ABOUT THIS EXERCISE: A complete answer includes every line below with the word "readonly".

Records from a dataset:
#####

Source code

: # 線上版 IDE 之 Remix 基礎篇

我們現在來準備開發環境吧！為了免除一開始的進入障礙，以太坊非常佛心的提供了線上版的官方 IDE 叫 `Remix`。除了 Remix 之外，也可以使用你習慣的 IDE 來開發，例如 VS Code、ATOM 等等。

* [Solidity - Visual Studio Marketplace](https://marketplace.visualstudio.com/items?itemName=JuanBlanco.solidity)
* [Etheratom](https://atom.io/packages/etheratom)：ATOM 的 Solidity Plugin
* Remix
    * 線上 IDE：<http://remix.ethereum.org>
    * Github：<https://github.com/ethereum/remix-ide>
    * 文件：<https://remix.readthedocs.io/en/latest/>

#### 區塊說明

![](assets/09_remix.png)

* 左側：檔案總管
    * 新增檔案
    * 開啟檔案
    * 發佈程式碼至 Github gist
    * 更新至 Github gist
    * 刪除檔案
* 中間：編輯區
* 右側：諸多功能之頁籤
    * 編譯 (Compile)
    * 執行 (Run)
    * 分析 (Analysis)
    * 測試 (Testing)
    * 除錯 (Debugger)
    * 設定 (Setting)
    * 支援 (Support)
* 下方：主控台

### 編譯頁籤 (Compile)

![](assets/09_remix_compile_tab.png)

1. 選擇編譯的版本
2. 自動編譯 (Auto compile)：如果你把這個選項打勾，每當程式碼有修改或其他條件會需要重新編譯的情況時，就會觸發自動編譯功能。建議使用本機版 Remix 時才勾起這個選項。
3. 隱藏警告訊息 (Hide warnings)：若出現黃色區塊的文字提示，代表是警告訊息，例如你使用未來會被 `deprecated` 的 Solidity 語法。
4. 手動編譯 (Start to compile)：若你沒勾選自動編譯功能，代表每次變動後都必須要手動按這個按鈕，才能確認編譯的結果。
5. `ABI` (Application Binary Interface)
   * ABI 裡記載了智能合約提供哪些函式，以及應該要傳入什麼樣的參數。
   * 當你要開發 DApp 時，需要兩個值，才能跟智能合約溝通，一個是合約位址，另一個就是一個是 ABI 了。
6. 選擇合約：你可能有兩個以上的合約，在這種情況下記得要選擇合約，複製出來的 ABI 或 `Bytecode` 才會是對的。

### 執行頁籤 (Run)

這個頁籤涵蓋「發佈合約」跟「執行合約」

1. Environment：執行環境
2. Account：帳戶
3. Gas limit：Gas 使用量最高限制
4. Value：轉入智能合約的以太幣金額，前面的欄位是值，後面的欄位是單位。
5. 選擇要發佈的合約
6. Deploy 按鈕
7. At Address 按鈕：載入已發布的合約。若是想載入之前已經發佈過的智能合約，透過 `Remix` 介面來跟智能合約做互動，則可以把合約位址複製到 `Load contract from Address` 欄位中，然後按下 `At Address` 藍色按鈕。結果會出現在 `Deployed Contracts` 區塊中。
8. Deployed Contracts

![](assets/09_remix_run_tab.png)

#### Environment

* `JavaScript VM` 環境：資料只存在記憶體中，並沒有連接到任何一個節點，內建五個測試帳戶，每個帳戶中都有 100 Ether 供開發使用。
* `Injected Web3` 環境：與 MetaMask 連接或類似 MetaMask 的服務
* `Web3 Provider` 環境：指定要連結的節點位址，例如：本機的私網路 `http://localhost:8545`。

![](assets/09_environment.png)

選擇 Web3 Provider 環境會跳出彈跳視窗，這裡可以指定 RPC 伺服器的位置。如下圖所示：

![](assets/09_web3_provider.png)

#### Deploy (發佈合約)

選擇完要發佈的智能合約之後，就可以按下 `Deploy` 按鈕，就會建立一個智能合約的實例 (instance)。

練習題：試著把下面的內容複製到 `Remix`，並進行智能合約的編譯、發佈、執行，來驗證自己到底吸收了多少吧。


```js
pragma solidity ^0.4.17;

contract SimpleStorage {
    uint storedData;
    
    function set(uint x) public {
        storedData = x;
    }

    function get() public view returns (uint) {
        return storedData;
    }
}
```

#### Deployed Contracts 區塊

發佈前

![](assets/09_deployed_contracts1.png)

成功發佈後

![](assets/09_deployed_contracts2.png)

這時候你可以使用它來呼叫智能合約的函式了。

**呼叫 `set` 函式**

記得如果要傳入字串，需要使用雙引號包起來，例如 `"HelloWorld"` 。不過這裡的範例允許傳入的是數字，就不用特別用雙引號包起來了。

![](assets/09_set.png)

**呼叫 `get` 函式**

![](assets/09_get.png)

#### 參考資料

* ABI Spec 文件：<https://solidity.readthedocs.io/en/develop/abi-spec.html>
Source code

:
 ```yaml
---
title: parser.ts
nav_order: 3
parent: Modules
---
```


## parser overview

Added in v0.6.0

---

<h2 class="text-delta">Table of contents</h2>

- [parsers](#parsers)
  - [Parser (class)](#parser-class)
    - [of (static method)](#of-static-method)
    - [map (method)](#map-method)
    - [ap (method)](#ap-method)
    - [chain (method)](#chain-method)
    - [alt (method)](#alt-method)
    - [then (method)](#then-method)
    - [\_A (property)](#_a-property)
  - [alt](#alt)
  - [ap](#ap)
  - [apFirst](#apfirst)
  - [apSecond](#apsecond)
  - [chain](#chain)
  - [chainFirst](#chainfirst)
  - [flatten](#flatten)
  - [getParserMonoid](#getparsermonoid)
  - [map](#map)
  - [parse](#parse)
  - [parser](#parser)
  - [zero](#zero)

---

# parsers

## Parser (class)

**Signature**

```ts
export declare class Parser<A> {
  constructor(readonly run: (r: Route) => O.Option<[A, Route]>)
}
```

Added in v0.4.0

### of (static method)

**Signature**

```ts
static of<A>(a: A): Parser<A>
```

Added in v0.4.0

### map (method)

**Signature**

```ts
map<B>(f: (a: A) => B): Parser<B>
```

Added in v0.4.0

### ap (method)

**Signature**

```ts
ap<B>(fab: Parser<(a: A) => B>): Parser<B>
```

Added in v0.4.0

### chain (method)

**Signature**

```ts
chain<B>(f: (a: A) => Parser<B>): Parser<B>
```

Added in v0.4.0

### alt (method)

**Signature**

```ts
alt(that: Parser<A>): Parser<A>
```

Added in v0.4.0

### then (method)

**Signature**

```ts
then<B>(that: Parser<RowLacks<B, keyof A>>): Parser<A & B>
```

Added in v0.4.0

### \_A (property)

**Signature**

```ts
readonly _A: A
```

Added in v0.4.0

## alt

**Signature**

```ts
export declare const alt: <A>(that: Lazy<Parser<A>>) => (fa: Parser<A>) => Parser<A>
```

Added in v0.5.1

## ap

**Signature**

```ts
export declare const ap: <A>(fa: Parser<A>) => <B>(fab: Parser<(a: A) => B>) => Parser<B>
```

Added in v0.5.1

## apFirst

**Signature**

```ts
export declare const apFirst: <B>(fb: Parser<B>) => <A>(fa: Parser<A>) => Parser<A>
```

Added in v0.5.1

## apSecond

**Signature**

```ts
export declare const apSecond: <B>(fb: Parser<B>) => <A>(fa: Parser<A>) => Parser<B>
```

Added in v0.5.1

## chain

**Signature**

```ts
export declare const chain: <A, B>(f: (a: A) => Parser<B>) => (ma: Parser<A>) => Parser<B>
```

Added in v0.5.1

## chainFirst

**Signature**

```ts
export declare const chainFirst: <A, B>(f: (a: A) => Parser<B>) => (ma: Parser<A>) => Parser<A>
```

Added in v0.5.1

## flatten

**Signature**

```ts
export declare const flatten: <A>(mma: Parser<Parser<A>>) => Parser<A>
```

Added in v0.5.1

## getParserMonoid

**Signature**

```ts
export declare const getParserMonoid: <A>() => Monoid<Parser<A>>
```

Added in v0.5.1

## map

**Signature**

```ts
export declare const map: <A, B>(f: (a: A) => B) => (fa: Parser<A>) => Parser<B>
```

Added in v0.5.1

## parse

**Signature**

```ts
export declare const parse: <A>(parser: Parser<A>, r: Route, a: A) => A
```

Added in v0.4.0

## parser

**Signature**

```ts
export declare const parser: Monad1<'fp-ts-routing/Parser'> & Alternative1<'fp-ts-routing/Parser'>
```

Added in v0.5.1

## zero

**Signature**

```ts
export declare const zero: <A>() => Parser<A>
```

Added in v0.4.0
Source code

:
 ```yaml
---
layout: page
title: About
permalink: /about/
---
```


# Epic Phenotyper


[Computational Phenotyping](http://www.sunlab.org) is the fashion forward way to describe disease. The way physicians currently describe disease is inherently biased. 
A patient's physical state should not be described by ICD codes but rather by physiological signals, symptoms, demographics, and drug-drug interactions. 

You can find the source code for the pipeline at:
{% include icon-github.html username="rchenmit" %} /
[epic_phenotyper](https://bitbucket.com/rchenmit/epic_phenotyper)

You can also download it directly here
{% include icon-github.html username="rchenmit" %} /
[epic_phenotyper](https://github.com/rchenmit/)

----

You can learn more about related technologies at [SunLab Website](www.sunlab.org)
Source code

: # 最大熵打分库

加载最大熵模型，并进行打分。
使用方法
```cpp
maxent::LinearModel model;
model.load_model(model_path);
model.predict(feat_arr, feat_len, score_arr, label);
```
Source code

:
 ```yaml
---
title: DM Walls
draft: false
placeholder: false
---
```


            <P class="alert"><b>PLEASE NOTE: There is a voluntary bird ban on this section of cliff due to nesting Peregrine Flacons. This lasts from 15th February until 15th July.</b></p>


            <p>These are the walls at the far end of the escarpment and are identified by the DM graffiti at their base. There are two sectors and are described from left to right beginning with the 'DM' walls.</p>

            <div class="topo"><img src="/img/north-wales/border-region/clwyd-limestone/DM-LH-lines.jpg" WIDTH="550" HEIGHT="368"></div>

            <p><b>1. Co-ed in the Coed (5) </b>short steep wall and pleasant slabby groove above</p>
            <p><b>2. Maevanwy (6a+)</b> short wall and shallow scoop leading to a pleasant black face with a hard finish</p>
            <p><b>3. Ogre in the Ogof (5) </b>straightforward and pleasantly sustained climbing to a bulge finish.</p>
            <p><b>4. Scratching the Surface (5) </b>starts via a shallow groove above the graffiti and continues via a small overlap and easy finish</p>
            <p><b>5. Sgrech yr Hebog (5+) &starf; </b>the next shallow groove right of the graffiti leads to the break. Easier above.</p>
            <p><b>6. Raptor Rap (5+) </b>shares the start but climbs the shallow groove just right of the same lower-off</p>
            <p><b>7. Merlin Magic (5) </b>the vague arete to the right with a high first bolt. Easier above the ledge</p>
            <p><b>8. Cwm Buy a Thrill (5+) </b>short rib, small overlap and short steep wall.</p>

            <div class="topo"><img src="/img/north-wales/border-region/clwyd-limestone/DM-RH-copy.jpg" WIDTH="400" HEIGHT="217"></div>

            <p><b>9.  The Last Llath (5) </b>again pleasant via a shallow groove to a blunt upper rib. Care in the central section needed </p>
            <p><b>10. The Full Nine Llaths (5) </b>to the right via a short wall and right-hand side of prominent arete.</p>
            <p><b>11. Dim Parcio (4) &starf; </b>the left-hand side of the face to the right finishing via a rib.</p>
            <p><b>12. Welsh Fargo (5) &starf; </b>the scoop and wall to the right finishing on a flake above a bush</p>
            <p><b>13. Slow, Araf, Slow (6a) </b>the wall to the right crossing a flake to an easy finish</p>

#####

TASK OUTPUT:
  constructor(readonly run: (r: Route) => O.Option<[A, Route]>)
readonly _A: A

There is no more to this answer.